WHAT TO PRODUCE:
All that should be output is the block of lines below from the line with "<p><strong>眼科手術用粘弾性 市場分析は、次の" to the line with "<p><ul><li>白内障", both included, exactly as written.

Rendered images with source text:
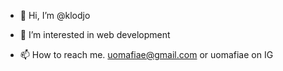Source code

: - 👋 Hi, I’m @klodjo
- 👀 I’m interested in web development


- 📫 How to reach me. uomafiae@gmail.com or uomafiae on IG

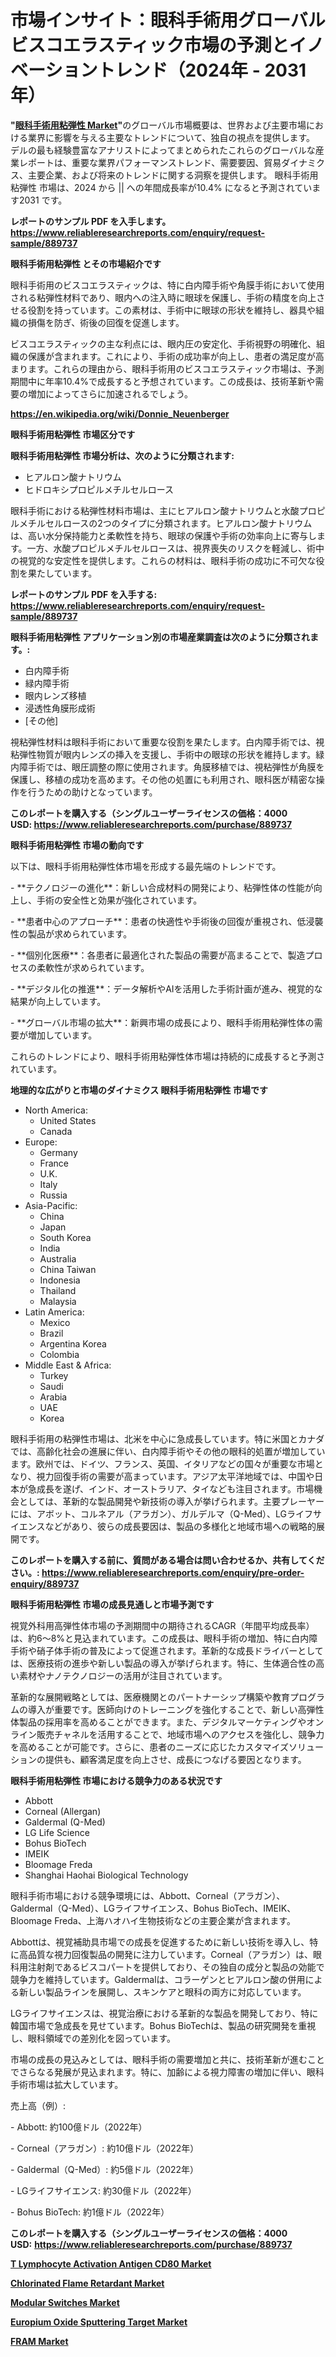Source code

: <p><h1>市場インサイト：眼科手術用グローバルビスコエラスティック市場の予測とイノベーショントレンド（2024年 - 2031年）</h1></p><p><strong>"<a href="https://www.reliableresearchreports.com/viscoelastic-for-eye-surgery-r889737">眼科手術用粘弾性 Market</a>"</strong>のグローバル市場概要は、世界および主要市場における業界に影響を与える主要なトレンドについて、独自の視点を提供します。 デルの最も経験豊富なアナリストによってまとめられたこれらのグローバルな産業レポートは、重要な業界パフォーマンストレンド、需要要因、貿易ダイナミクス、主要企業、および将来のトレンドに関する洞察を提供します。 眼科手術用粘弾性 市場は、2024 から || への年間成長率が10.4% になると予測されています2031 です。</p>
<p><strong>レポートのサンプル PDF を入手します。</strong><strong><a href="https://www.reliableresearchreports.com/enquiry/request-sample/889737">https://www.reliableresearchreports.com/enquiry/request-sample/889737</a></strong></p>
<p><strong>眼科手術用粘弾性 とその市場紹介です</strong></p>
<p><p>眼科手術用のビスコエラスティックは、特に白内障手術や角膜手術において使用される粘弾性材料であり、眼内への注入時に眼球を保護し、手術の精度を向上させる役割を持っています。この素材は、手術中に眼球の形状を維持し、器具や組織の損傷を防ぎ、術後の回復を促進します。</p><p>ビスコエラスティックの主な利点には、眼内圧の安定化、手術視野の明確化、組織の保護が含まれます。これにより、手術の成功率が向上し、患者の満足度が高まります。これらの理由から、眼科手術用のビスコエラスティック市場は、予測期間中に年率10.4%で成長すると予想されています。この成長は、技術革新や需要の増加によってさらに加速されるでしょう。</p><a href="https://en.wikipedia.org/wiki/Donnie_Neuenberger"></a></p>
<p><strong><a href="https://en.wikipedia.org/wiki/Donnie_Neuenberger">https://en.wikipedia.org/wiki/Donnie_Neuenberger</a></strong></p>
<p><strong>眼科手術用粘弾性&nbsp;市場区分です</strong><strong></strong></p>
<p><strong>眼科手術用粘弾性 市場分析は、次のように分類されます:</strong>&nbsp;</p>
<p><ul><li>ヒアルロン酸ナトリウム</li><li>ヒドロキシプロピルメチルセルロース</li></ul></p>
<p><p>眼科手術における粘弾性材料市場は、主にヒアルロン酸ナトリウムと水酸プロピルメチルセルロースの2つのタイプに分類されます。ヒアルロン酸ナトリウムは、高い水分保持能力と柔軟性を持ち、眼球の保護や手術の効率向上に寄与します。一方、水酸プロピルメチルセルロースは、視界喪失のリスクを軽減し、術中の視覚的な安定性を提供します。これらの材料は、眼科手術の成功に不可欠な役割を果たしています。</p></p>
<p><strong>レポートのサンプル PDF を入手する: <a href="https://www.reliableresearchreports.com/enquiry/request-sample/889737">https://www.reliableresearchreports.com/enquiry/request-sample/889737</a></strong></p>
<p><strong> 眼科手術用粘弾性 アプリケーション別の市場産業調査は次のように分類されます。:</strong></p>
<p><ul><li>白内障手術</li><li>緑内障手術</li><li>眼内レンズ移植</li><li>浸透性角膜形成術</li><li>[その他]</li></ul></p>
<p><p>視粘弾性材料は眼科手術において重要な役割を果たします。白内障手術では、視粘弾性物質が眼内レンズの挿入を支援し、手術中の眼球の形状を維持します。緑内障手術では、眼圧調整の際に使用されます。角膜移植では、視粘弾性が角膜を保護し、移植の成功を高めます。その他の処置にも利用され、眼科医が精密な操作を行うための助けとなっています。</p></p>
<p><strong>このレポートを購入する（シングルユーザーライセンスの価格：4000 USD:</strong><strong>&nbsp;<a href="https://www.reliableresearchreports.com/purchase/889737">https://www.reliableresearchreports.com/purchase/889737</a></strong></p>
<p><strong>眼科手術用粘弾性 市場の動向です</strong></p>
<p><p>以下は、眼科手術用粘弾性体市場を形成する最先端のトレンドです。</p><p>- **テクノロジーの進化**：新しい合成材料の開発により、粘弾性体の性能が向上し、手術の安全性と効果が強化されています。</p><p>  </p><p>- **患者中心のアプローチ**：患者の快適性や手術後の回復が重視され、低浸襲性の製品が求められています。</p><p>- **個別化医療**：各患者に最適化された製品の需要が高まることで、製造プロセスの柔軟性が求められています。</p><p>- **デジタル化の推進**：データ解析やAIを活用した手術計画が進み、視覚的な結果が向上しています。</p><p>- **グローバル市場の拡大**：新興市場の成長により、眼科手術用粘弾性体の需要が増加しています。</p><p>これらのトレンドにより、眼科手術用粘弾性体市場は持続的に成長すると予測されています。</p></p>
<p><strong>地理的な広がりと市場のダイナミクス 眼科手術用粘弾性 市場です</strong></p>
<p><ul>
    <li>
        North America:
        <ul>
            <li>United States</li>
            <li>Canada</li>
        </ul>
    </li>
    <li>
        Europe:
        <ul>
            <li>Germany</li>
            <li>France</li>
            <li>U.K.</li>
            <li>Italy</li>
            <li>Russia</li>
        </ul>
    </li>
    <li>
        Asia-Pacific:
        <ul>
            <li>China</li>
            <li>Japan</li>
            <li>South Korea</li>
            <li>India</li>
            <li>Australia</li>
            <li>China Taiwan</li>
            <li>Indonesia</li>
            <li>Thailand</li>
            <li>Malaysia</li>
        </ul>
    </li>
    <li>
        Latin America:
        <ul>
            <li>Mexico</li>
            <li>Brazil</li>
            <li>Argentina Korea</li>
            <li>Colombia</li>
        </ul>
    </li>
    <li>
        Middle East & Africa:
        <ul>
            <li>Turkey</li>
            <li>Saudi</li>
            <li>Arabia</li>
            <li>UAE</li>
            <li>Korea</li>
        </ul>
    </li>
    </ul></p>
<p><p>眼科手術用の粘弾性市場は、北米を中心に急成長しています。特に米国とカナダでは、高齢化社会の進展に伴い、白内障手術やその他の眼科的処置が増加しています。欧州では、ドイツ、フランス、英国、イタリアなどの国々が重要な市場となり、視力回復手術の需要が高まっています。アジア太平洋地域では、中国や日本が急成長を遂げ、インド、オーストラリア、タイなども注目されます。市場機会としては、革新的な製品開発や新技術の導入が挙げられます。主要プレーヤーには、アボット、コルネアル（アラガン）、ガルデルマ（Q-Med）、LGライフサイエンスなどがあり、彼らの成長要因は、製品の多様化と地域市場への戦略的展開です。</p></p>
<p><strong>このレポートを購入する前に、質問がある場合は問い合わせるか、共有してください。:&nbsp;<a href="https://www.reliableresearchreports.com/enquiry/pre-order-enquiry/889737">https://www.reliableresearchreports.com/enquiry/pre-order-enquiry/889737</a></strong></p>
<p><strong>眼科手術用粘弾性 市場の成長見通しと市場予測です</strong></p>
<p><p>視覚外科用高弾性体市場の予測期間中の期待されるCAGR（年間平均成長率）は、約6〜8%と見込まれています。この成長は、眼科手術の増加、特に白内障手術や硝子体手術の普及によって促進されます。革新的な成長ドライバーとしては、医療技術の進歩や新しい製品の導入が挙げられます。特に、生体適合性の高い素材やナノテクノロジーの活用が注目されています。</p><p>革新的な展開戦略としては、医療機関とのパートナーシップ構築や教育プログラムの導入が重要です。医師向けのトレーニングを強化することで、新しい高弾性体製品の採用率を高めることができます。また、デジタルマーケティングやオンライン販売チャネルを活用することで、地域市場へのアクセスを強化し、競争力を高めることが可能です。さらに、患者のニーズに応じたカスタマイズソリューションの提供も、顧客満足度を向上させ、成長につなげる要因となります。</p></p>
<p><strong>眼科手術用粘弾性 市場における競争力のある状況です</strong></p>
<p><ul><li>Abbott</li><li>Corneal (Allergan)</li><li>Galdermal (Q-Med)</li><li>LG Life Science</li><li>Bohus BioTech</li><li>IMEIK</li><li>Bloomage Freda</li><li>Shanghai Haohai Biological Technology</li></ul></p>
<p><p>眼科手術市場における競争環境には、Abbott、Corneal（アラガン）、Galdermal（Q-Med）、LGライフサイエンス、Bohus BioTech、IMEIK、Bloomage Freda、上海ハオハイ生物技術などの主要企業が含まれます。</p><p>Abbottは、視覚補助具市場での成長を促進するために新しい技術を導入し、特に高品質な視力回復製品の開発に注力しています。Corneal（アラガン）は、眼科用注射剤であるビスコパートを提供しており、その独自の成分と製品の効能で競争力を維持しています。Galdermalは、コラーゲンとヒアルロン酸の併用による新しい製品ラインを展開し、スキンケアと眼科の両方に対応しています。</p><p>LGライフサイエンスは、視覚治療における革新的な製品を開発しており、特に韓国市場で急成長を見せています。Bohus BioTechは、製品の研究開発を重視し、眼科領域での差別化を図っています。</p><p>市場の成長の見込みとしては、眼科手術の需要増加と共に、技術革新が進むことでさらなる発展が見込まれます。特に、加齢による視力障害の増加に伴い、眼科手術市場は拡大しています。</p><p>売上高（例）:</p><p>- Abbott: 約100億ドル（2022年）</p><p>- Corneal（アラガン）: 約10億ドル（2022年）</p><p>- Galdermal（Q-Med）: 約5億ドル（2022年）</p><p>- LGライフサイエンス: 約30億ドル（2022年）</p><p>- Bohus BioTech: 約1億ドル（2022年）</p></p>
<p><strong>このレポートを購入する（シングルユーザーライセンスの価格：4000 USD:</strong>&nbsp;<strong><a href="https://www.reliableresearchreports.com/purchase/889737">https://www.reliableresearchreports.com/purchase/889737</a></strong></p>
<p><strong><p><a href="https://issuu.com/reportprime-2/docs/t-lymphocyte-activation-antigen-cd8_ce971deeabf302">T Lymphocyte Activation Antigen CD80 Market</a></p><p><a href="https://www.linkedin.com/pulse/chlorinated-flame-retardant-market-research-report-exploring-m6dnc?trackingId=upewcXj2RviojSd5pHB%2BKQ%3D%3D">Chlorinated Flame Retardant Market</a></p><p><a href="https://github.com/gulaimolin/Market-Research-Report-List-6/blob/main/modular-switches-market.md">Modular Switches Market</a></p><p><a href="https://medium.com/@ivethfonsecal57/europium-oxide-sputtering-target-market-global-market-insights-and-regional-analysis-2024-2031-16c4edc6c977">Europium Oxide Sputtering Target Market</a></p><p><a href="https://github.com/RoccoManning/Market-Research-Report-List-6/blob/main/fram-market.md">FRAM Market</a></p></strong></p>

TASK RESULT:
<p><strong>眼科手術用粘弾性 市場分析は、次のように分類されます:</strong>&nbsp;</p>
<p><ul><li>ヒアルロン酸ナトリウム</li><li>ヒドロキシプロピルメチルセルロース</li></ul></p>
<p><p>眼科手術における粘弾性材料市場は、主にヒアルロン酸ナトリウムと水酸プロピルメチルセルロースの2つのタイプに分類されます。ヒアルロン酸ナトリウムは、高い水分保持能力と柔軟性を持ち、眼球の保護や手術の効率向上に寄与します。一方、水酸プロピルメチルセルロースは、視界喪失のリスクを軽減し、術中の視覚的な安定性を提供します。これらの材料は、眼科手術の成功に不可欠な役割を果たしています。</p></p>
<p><strong>レポートのサンプル PDF を入手する: <a href="https://www.reliableresearchreports.com/enquiry/request-sample/889737">https://www.reliableresearchreports.com/enquiry/request-sample/889737</a></strong></p>
<p><strong> 眼科手術用粘弾性 アプリケーション別の市場産業調査は次のように分類されます。:</strong></p>
<p><ul><li>白内障手術</li><li>緑内障手術</li><li>眼内レンズ移植</li><li>浸透性角膜形成術</li><li>[その他]</li></ul></p>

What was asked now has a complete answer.